> [Supplied records]

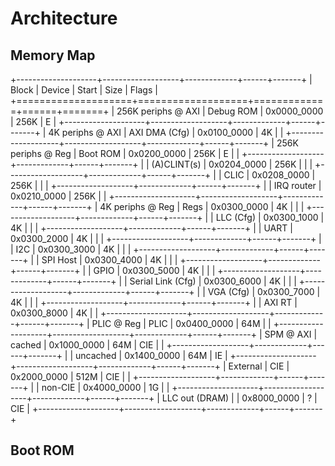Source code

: # Architecture

## Memory Map

+--------------------+-------------------+-------------+------+-------+
| Block              | Device            | Start       | Size | Flags |
+====================+===================+=============+======+=======+
| 256K periphs @ AXI | Debug ROM         | 0x0000_0000 | 256K | E     |
+--------------------+-------------------+-------------+------+-------+
| 4K periphs @ AXI   | AXI DMA (Cfg)     | 0x0100_0000 | 4K   |       |
+--------------------+-------------------+-------------+------+-------+
| 256K periphs @ Reg | Boot ROM          | 0x0200_0000 | 256K | E     |
|                    +-------------------+-------------+------+-------+
|                    | (A)CLINT(s)       | 0x0204_0000 | 256K |       |
|                    +-------------------+-------------+------+-------+
|                    | CLIC              | 0x0208_0000 | 256K |       |
|                    +-------------------+-------------+------+-------+
|                    | IRQ router        | 0x0210_0000 | 256K |       |
+--------------------+-------------------+-------------+------+-------+
| 4K periphs @ Reg   | Regs              | 0x0300_0000 | 4K   |       |
|                    +-------------------+-------------+------+-------+
|                    | LLC (Cfg)         | 0x0300_1000 | 4K   |       |
|                    +-------------------+-------------+------+-------+
|                    | UART              | 0x0300_2000 | 4K   |       |
|                    +-------------------+-------------+------+-------+
|                    | I2C               | 0x0300_3000 | 4K   |       |
|                    +-------------------+-------------+------+-------+
|                    | SPI Host          | 0x0300_4000 | 4K   |       |
|                    +-------------------+-------------+------+-------+
|                    | GPIO              | 0x0300_5000 | 4K   |       |
|                    +-------------------+-------------+------+-------+
|                    | Serial Link (Cfg) | 0x0300_6000 | 4K   |       |
|                    +-------------------+-------------+------+-------+
|                    | VGA (Cfg)         | 0x0300_7000 | 4K   |       |
|                    +-------------------+-------------+------+-------+
|                    | AXI RT            | 0x0300_8000 | 4K   |       |
+--------------------+-------------------+-------------+------+-------+
| PLIC @ Reg         | PLIC              | 0x0400_0000 | 64M  |       |
+--------------------+-------------------+-------------+------+-------+
| SPM @ AXI          | cached            | 0x1000_0000 | 64M  | CIE   |
|                    +-------------------+-------------+------+-------+
|                    | uncached          | 0x1400_0000 | 64M  | IE    |
+--------------------+-------------------+-------------+------+-------+
| External           | CIE               | 0x2000_0000 | 512M | CIE   |
|                    +-------------------+-------------+------+-------+
|                    | non-CIE           | 0x4000_0000 | 1G   |       |
+--------------------+-------------------+-------------+------+-------+
| LLC out (DRAM)     |                   | 0x8000_0000 | ?    | CIE   |
+--------------------+-------------------+-------------+------+-------+

## Boot ROM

> [Work to be completed]
Report the total of lines above containing the string "Boot", and write nothing besides it.

> [Output of the exercise]
2